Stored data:
+-------+
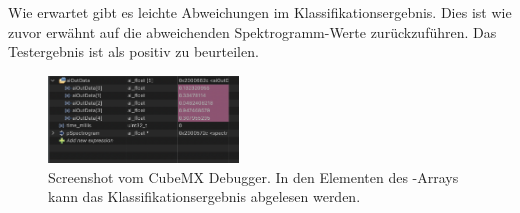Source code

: \begin{adjustwidth}{0.5cm}{0cm}
Wie erwartet gibt es leichte Abweichungen im Klassifikationsergebnis. Dies ist wie zuvor erwähnt auf die abweichenden Spektrogramm-Werte zurückzuführen. Das Testergebnis ist als positiv zu beurteilen. 

\begin{figure}[h!]
\centering
\includegraphics[width=0.45\textwidth]{images/10_test_validierung/nn/nn-debuger-classification-result.png}
\caption{Screenshot vom CubeMX Debugger. In den Elementen des -Arrays kann das Klassifikationsergebnis abgelesen werden.}
\label{fig:img-stm-classification-result}
\end{figure}

\end{adjustwidth}

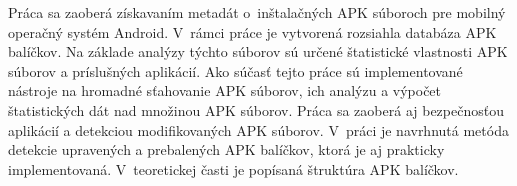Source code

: Práca sa zaoberá získavaním metadát o~inštalačných APK súboroch pre mobilný operačný systém Android. V~rámci práce je vytvorená rozsiahla databáza APK balíčkov. Na základe analýzy týchto súborov sú určené štatistické vlastnosti APK súborov a príslušných aplikácií. Ako súčasť tejto práce sú implementované nástroje na hromadné sťahovanie APK súborov, ich analýzu a výpočet štatistických dát nad množinou APK súborov. Práca sa zaoberá aj bezpečnosťou aplikácií a detekciou modifikovaných APK súborov. V~práci je navrhnutá metóda detekcie upravených a prebalených APK balíčkov, ktorá je aj prakticky implementovaná. V~teoretickej časti je popísaná štruktúra APK balíčkov.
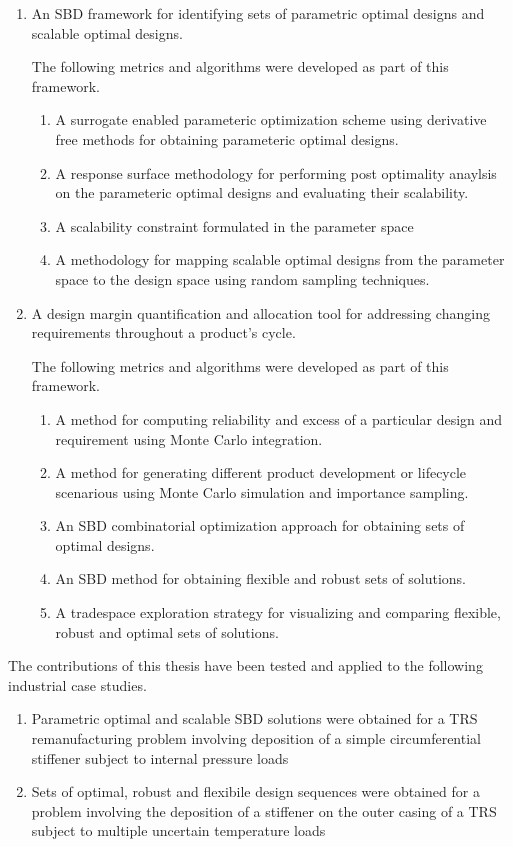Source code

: \begin{enumerate}
	\item{An \ac{SBD} framework for identifying sets of parametric optimal designs and scalable optimal designs.}
	
	The following metrics and algorithms were developed as part of this framework.
	
	\begin{enumerate}
		\item{A surrogate enabled parameteric optimization scheme using derivative free methods for obtaining parameteric optimal designs.}
		\item{A response surface methodology for performing post optimality anaylsis on the parameteric optimal designs and evaluating their scalability.}
		\item{A scalability constraint formulated in the parameter space}
		\item{A methodology for mapping scalable optimal designs from the parameter space to the design space using random sampling techniques.}
	\end{enumerate}
	\item{A design margin quantification and allocation tool for addressing changing requirements throughout a product's cycle.}
	
	The following metrics and algorithms were developed as part of this framework.
	
	\begin{enumerate}
		\item{A method for computing reliability and excess of a particular design and requirement using Monte Carlo integration.}
		\item{A method for generating different product development or lifecycle scenarious using Monte Carlo simulation and importance sampling.}
		\item{An \ac{SBD} combinatorial optimization approach for obtaining sets of optimal designs.}
		\item{An \ac{SBD} method for obtaining flexible and robust sets of solutions.}
		\item{A tradespace exploration strategy for visualizing and comparing flexible, robust and optimal sets of solutions.}
	\end{enumerate}
\end{enumerate}

The contributions of this thesis have been tested and applied to the following industrial case studies.

\begin{enumerate}
	\item{Parametric optimal and scalable \ac{SBD} solutions were obtained for a \ac{TRS} remanufacturing problem involving deposition of a simple circumferential stiffener subject to internal pressure loads}
	\item{Sets of optimal, robust and flexibile design sequences were obtained for a problem involving the deposition of a stiffener on the outer casing of a \ac{TRS} subject to multiple uncertain temperature loads}
\end{enumerate}

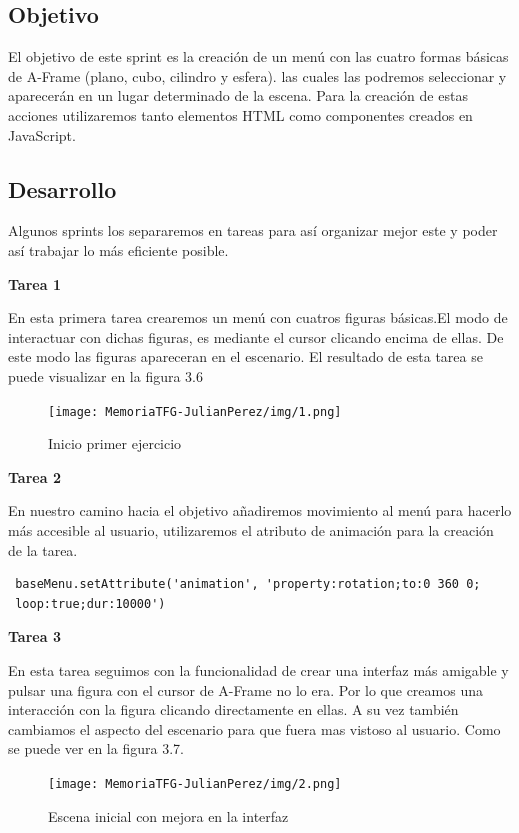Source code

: \documentclass[a4paper, 12pt]{book}
\begin{document}
\subsection{Objetivo}
El objetivo de este sprint es la creación de un menú con las cuatro formas básicas de A-Frame (plano, cubo, cilindro y esfera). las cuales las podremos seleccionar y aparecerán en un lugar determinado de la escena. Para la creación de estas acciones utilizaremos tanto elementos HTML como componentes creados en JavaScript.

\subsection{Desarrollo}
Algunos sprints los separaremos en tareas para así organizar mejor este y poder así trabajar lo más eficiente posible.

\textbf{Tarea 1}

En esta primera tarea crearemos un menú con cuatros figuras básicas.El modo de interactuar con dichas figuras, es  mediante el cursor clicando encima de ellas. De este modo las figuras apareceran en el escenario.
El resultado de esta tarea se puede visualizar en la figura 3.6
\begin{figure}[H]
  \centering
  \texttt{[image: MemoriaTFG-JulianPerez/img/1.png]}
  \caption{Inicio primer ejercicio}\label{scrum}
\end{figure}

\textbf{Tarea 2}

En nuestro camino hacia el objetivo añadiremos movimiento al menú para hacerlo más accesible al usuario, utilizaremos el atributo  de animación para la creación de la tarea.
\begin{verbatim}
 baseMenu.setAttribute('animation', 'property:rotation;to:0 360 0;
 loop:true;dur:10000')   
\end{verbatim}

\textbf{Tarea 3}

En esta tarea seguimos con la funcionalidad de crear una interfaz más amigable y pulsar una figura con el cursor de A-Frame no lo era. Por lo que creamos una interacción con la figura clicando directamente en ellas. A su vez también cambiamos el aspecto del escenario para que fuera mas vistoso al usuario. Como se puede ver en la figura 3.7.
         \begin{figure}[H]
  \centering
  \texttt{[image: MemoriaTFG-JulianPerez/img/2.png]}
  \caption{Escena inicial con mejora en la interfaz}\label{scrum}
\end{figure}
\end{document}
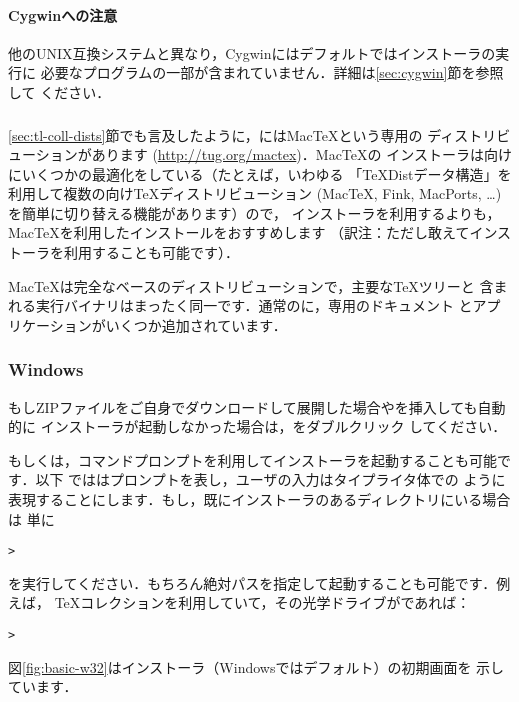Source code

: \documentclass[uplatex,dvipdfmx]{jsarticle}
\begin{document}
\paragraph{Cygwinへの注意}
他のUNIX互換システムと異なり，Cygwinにはデフォルトでは\TL インストーラの実行に
必要なプログラムの一部が含まれていません．詳細は\ref{sec:cygwin}節を参照して
ください．

\subsubsection{\macOS}
\label{sec:macos}

\ref{sec:tl-coll-dists}節でも言及したように，\macOS にはMac\TeX という専用の
ディストリビューションがあります (\url{http://tug.org/mactex})．Mac\TeX の
インストーラは\macOS 向けにいくつかの最適化をしている（たとえば，いわゆる
「{\TeX}Distデータ構造」を利用して複数の\macOS 向け\TeX ディストリビューション
(Mac\TeX, Fink, MacPorts, \ldots) を簡単に切り替える機能があります）ので，\TL
インストーラを利用するよりも，Mac\TeX を利用したインストールをおすすめします
（訳注：ただし敢えて\TL インストーラを利用することも可能です）．

Mac\TeX は完全な\TL ベースのディストリビューションで，主要な\TeX ツリーと
含まれる実行バイナリはまったく同一です．通常の\TL に，\macOS 専用のドキュメント
とアプリケーションがいくつか追加されています．

\subsubsection{Windows}\label{sec:wininst}

もしZIPファイルをご自身でダウンロードして展開した場合や\DVD を挿入しても自動的に
インストーラが起動しなかった場合は，をダブルクリック
してください．

もしくは，コマンドプロンプトを利用してインストーラを起動することも可能です．以下
では\code{>}はプロンプトを表し，ユーザの入力はタイプライタ体での
ように表現することにします．もし，既にインストーラのあるディレクトリにいる場合は
単に
%
\begin{alltt}
> 
\end{alltt}
%
を実行してください．もちろん絶対パスを指定して起動することも可能です．例えば，
\TeX コレクション\DVD を利用していて，その光学ドライブがであれば：
%
\begin{alltt}
> 
\end{alltt}
%
図\ref{fig:basic-w32}は\GUI インストーラ（Windowsではデフォルト）の初期画面を
示しています．
\end{document}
+-------+
**What the task requires**
All lines of the data above that include the word "cursor" must be shown.

**Final answer**
En esta primera tarea crearemos un menú con cuatros figuras básicas.El modo de interactuar con dichas figuras, es  mediante el cursor clicando encima de ellas. De este modo las figuras apareceran en el escenario.
En esta tarea seguimos con la funcionalidad de crear una interfaz más amigable y pulsar una figura con el cursor de A-Frame no lo era. Por lo que creamos una interacción con la figura clicando directamente en ellas. A su vez también cambiamos el aspecto del escenario para que fuera mas vistoso al usuario. Como se puede ver en la figura 3.7.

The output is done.